Unread post by stlyogi9 »

I posted on here a few weeks ago about my close friend dating my older brother. We finally talked last night and I just feel so sad. She really yelled at me and put a lot of the blame on me. Her feelings are valid. Her perception of the situation was that I hated her and didn't want anything to do with her, which is not true at all. I'm going through a really big transition right now, living in a new city and trying to get a job and not knowing anyone. So I was in my hometown for the weekend and everything just felt off. It wasn't enough time to really talk with everyone or actually have any fun because there were so many things we planned. So I was projecting my negative emotions onto other people and apparently I was giving her dirty looks and shooting down her attempts to talk to me which I didn't even know I was doing. I understand that I need to work on that.

Like I referenced in my first post, she has a lot of difficulty dealing with emotions and communicating. She was walking around with all these pent up feelings and got it all out last night, but my feelings are really hurt. I'm so sad for her and for me. I'm sad that she doesn't know how to deal with her feelings in a healthy way and just bottles them up. I'm sad that she saw the situation as something it wasn't at all. She blew up at me based on feelings that originated from a huge misunderstanding. She feels like I've been blowing her off for over a year, but she never told me that. I can't read people's minds. I thought our friendship was completely fine and we were still close, despite her dating my brother. And they are 100% getting married. I told her that we can work on getting better at communicating together because the way that she communicates about her feelings is not going to go well in my family. We talk about things right in the moment, especially my mom.

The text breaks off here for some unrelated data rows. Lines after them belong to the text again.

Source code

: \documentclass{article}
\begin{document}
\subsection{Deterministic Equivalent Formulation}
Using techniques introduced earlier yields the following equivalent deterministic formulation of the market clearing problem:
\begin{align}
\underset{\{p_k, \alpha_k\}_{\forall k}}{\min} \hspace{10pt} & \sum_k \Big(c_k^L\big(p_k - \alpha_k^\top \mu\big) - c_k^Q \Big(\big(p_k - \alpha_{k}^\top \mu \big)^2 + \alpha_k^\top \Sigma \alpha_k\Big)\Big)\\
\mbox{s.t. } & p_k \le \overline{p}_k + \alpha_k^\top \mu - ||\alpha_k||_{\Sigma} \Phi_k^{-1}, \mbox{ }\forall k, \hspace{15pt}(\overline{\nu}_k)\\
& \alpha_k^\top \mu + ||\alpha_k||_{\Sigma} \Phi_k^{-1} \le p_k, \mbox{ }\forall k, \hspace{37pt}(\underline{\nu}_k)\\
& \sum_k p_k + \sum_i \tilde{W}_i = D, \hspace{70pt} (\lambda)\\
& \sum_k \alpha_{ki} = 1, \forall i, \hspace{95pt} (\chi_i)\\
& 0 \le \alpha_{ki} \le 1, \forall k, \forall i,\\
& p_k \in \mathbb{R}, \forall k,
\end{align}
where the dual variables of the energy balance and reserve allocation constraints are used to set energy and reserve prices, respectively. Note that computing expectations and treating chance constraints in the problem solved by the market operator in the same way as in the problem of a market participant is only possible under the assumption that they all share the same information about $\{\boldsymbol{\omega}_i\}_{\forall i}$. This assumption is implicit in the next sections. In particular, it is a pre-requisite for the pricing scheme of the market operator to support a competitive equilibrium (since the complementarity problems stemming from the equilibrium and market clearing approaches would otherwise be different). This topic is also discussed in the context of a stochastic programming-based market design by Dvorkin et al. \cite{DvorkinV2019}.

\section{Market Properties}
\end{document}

I'm glad she got it all out. It needed to happen. I think it was honestly inevitable. But I'm hurt because I was completely unaware of her feelings and tried so hard to respect her boundaries, and she talked to me like I had really done something wrong. I think the next time we talk I need to explain to her that she can be upset with me, but raising her voice or losing control is not okay. That's disrespecting my boundaries. We should be able to calmly and rationally talk about difficult emotions. She's not emotionally mature enough for that yet but I hope we can get there someday. I'm used to having these kinds of talks with people who have healthy habits with themselves and know how to express themselves calmly. So it just really caught me off guard. I'm going to move forward from this and try to be as understanding as I can be with her, but I've never really been spoken to like that before. My brother wants us to be a really close family and he wants me to be the aunt for his kids that we never really had growing up, but I don't know if I can do that if my friend is so so terrible at communicating.

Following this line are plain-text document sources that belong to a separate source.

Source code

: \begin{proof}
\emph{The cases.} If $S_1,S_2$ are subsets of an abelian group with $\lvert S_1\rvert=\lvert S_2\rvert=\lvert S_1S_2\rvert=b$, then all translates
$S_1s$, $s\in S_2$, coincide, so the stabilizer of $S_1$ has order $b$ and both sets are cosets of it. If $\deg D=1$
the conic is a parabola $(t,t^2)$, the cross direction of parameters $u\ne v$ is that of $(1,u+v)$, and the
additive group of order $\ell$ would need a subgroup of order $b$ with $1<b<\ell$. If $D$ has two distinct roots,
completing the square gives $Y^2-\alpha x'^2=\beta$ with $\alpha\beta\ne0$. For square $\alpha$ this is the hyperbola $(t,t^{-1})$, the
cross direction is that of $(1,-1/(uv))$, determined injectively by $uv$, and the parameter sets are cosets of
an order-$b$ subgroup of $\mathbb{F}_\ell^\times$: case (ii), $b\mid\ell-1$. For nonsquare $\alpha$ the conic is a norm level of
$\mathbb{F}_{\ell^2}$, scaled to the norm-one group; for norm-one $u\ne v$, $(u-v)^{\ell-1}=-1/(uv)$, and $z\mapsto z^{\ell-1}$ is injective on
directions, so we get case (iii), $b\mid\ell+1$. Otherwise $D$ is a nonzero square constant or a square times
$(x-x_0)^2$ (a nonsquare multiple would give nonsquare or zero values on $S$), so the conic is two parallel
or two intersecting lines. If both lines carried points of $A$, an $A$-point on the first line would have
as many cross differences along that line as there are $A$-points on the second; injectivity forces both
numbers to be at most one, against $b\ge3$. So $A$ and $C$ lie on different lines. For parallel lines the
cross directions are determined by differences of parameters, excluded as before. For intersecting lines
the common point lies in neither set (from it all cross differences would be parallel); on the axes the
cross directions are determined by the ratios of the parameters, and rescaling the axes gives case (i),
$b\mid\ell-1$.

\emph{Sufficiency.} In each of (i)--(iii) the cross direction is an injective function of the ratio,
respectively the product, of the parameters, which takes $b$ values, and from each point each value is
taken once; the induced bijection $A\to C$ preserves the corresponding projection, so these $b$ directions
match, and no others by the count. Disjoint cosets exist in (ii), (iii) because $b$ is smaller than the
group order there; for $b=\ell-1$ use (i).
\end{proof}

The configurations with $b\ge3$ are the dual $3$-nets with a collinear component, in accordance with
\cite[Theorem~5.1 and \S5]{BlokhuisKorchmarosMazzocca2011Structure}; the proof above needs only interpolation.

I can't be her emotional babysitter. It's not my job to always be checking in with her. Of course, I would do it every once in a while. I just feel like there are these expectations on me right now from both my brother and her and I don't know if I can live up to them. I'm only one person and I'm not perfect. I feel like my side of the story isn't even being considered. Last night was just all about how I made her feel. And my feelings were an afterthought. And that's not okay.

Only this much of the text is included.